Records from a dataset:
※

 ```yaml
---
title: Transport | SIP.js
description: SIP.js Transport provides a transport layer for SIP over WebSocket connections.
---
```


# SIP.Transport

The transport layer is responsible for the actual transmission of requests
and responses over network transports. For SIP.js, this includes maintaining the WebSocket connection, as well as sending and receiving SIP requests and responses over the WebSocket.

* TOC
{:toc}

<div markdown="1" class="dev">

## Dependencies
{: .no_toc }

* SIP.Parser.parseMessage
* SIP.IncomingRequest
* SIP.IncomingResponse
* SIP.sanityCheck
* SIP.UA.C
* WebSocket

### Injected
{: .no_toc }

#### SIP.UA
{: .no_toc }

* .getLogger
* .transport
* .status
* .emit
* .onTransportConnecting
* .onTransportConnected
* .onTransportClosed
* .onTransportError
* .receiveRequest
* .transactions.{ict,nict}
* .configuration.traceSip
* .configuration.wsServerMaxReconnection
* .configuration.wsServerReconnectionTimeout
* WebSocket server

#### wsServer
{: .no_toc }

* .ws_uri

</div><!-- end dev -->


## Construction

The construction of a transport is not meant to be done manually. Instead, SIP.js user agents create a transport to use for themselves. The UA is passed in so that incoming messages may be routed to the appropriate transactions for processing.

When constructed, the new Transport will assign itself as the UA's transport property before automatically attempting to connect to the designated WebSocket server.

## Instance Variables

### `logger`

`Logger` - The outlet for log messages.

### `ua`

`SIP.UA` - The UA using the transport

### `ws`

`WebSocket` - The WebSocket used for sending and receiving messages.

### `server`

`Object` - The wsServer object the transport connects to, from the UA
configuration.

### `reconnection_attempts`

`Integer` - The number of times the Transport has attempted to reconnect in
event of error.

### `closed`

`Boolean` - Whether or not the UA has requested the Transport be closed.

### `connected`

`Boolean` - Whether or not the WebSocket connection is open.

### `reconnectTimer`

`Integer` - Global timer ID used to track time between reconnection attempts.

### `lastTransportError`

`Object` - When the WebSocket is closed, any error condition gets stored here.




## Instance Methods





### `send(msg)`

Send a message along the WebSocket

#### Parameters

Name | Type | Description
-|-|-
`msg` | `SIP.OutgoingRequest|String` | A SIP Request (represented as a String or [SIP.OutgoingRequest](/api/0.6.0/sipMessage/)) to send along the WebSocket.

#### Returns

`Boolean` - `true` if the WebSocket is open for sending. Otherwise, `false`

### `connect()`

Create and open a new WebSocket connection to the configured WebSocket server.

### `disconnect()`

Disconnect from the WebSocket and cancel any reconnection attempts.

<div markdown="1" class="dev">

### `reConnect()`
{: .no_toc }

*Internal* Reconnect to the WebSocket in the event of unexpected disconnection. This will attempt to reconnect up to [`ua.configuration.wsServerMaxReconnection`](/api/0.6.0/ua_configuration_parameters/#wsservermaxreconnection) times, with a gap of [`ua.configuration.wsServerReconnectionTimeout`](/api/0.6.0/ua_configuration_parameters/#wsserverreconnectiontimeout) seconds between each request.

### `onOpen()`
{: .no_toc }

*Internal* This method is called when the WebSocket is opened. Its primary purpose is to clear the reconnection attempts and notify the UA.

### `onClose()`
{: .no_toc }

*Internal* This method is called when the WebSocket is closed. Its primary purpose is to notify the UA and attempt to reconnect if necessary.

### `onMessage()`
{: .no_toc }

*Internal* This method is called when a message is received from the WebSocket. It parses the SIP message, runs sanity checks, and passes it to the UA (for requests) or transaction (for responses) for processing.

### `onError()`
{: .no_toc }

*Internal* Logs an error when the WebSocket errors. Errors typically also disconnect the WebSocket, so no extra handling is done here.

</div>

※

### TASK REQUIREMENTS:
Go through the records above, find every line with the word "Whether", and list those lines.

### OUTPUT FOR THIS EXERCISE:
`Boolean` - Whether or not the UA has requested the Transport be closed.
`Boolean` - Whether or not the WebSocket connection is open.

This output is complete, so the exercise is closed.